I have implemented a particle filter for an agent-based model using JuliaDynamics but I seem to have ended up using deepcopy a lot. Also when I run the simple particle filter over a very simple model I don’t get very good performance
julia> @time runPf(inits, init_log_weights);
56.329763 seconds (28.13 M allocations: 3.170 GiB, 1.81% gc time, 0.07% compilation time)
The first thing you should do is to remove all global variables. For instance, here actuals, Q and R are globals:
function runPf(inits, init_log_weights)
for i in 2:l
(end_states2, logWeights2, inits2, a2) = pf(deepcopy(inits), init_log_weights, P, map(x -> convert(Float64,x), actuals[i]), Q, R);
predicted[i] = mean(end_states2);
inits = inits2;
init_log_weights = logWeights2;
end
end
You should do a basic profiling first. Help us help you by letting us know which lines take the most time. (also, try to make your code as small as possible, it increases likelyhood that someone else will read it )
From my side, what prevents me to running your code is that as it is I would need to install many packages which I do not want to. You don’t seem to be using all of them in that code. The simplest the example gets, the better the chances of someone actually working on it to show where it can be improved.
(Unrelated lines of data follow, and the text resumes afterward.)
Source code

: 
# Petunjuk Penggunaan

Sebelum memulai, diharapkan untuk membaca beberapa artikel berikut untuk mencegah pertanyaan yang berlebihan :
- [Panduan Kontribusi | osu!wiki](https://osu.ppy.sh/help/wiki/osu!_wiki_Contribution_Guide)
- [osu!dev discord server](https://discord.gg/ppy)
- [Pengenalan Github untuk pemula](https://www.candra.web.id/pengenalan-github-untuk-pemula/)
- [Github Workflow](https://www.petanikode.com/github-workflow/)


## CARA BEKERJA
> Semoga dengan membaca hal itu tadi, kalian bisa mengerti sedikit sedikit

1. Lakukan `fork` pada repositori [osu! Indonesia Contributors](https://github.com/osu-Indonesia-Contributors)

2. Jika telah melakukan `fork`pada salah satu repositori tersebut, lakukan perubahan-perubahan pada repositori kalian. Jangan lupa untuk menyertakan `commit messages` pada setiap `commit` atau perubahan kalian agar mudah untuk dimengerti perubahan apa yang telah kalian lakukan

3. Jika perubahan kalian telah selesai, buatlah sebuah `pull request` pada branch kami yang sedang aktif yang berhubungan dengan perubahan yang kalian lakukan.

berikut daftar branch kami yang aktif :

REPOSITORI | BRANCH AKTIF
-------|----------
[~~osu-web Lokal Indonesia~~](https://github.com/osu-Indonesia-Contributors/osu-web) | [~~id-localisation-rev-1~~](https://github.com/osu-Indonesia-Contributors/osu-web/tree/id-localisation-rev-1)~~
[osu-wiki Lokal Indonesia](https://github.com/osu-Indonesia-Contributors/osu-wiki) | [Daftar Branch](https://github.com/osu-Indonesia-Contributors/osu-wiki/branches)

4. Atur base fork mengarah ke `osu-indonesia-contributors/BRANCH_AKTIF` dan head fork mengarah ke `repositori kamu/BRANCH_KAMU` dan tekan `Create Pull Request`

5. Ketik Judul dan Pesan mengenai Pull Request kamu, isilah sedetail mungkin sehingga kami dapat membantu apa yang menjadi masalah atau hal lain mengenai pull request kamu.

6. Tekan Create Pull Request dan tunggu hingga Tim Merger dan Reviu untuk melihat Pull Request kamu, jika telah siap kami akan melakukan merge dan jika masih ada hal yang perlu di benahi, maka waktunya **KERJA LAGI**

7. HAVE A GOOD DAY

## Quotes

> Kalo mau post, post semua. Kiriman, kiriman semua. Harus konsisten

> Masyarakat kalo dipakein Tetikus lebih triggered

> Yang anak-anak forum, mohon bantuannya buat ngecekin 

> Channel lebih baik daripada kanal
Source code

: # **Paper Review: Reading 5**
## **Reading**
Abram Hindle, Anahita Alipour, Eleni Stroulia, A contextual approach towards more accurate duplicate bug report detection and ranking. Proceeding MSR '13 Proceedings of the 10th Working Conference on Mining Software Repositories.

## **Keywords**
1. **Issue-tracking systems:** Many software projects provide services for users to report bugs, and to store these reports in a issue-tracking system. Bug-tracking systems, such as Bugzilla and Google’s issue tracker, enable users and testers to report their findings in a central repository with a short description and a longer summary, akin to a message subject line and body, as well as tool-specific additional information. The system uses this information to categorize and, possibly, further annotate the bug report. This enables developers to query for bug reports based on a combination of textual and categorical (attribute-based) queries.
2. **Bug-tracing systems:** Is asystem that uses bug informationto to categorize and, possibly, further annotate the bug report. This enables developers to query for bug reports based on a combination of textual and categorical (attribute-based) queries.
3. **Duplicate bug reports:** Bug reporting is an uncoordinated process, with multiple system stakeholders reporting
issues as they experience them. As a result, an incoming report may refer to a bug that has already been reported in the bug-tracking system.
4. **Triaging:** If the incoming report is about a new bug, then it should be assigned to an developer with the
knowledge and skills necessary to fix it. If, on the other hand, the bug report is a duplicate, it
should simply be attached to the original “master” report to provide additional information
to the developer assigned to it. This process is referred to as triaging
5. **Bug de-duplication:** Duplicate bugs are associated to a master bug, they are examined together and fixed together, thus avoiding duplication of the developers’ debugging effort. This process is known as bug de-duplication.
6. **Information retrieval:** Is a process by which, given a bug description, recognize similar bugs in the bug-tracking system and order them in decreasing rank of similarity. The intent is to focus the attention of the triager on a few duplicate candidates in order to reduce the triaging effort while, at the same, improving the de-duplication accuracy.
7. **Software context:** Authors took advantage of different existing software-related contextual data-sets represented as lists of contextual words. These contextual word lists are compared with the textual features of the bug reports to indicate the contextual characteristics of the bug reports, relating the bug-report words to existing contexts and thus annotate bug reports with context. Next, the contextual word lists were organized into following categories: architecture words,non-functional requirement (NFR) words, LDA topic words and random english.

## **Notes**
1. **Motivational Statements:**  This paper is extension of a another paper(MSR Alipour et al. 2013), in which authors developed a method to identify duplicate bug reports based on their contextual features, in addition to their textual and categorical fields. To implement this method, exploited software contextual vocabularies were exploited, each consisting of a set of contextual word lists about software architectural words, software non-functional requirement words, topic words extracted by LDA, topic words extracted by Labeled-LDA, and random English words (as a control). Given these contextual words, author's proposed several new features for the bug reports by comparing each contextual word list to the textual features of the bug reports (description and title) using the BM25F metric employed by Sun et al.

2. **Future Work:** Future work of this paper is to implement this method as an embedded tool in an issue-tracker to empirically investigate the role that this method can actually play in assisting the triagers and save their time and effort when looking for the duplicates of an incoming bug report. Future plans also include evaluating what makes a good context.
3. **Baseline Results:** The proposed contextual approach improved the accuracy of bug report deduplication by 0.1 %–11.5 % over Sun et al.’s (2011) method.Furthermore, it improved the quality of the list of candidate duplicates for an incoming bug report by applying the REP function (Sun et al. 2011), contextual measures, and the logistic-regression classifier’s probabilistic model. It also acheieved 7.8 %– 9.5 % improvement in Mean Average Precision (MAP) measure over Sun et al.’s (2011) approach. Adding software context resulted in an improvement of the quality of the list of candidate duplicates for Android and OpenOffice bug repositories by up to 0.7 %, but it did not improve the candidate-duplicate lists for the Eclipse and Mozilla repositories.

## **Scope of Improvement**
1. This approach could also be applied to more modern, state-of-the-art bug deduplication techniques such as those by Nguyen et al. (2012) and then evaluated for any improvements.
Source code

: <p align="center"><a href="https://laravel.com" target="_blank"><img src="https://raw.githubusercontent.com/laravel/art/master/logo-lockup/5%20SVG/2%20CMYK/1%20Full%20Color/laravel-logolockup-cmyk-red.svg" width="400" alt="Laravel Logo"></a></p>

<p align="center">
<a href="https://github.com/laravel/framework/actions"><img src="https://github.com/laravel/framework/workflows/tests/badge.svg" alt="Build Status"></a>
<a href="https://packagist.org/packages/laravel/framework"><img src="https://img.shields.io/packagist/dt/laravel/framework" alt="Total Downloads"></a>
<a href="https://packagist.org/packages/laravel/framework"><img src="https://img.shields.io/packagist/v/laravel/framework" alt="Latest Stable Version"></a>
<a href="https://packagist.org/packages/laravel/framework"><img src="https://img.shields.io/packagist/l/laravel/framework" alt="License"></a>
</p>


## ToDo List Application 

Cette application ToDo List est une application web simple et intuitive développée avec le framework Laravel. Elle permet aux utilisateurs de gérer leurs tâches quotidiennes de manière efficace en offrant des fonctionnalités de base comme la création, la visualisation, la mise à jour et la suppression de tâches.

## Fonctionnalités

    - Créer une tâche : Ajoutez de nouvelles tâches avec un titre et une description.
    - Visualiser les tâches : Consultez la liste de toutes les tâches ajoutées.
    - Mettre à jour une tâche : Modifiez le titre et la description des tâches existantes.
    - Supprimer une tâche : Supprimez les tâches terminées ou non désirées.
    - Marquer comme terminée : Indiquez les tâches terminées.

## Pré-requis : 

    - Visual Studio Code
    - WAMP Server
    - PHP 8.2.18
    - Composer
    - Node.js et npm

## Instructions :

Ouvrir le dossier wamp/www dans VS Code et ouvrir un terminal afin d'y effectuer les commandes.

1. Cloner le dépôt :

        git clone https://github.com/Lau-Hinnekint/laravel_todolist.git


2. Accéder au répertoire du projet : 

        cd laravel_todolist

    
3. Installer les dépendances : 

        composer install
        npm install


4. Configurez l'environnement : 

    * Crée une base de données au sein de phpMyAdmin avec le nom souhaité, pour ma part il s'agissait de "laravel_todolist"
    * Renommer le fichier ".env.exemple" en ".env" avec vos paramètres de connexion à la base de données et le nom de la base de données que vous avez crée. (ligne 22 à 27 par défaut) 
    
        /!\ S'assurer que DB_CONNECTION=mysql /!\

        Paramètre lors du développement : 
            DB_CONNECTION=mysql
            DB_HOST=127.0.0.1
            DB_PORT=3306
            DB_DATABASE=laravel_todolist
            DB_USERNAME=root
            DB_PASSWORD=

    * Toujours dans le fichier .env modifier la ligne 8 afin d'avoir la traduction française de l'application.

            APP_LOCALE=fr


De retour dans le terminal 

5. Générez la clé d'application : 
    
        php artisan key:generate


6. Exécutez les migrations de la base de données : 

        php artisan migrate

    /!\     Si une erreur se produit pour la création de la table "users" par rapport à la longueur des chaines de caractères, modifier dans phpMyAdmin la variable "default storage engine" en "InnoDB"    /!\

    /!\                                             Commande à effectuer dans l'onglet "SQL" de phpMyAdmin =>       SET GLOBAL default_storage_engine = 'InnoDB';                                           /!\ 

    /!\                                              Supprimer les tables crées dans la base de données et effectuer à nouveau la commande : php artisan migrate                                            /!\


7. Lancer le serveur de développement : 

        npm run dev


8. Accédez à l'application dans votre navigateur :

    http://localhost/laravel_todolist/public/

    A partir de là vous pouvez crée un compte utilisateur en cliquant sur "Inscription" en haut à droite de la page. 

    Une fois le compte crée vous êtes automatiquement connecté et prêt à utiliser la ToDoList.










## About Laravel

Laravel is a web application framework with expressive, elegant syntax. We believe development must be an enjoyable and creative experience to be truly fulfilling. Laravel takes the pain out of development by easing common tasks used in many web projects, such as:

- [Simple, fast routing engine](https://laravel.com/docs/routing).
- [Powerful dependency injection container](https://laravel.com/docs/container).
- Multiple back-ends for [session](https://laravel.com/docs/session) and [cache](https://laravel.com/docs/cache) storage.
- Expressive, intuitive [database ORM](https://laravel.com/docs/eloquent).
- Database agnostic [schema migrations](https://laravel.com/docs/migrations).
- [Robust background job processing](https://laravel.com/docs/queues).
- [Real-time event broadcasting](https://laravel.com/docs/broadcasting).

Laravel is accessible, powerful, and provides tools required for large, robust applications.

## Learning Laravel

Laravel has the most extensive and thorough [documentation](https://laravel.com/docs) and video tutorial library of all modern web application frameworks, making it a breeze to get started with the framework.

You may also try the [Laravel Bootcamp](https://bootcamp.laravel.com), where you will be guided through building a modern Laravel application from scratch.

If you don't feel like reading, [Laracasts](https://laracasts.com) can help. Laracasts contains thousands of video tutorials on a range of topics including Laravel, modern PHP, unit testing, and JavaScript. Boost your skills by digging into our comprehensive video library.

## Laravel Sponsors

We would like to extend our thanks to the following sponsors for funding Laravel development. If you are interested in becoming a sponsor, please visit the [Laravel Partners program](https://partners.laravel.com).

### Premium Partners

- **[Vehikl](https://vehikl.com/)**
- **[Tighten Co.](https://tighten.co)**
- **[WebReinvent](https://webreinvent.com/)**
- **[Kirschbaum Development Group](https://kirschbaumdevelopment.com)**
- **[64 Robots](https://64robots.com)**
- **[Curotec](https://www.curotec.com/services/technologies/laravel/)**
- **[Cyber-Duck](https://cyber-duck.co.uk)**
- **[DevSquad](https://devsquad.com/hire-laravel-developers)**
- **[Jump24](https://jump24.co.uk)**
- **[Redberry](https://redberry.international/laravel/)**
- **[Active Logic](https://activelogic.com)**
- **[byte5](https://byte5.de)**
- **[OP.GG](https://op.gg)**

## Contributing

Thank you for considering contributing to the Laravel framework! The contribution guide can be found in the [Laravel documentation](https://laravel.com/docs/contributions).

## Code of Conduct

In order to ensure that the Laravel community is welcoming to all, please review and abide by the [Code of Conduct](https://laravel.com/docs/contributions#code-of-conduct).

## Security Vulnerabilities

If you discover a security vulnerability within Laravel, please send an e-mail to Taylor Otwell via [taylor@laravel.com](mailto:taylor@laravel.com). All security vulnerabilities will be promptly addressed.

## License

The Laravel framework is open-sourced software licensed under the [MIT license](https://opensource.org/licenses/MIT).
In general, after type instabilities are removed, you should chase allocations. Any copy of something mutable of course allocates. But there are other places where you seem to be allocating new arrays. For example, here:
that is allocating 3 arrays (one in og_w .- maximum(log_w)), one in the output of the map, and a third in the normalization:
julia> function f(log_w)
wn = map(x -> exp(x), log_w .- maximum(log_w));
wn = wn / sum(wn);
return wn
end
f (generic function with 1 method)
julia> x = rand(10);
julia> @btime f($x);
147.233 ns (3 allocations: 480 bytes)
If you rewrite that with some care:
julia> function f(log_w)
wn = exp.(log_w .- maximum(log_w));
swn = sum(wn)
wn .= wn ./ swn;
return wn
end
f (generic function with 1 method)
julia> @btime f($x);
97.897 ns (1 allocation: 160 bytes)
you can reduce that to one allocation and accelerate it quite a bit. This is one example. But profiling is important to know where to spend time optimizing. But only after you removed the type instabilities. otherwise the time spent on each function may not be representative of anything related to the algorithms used.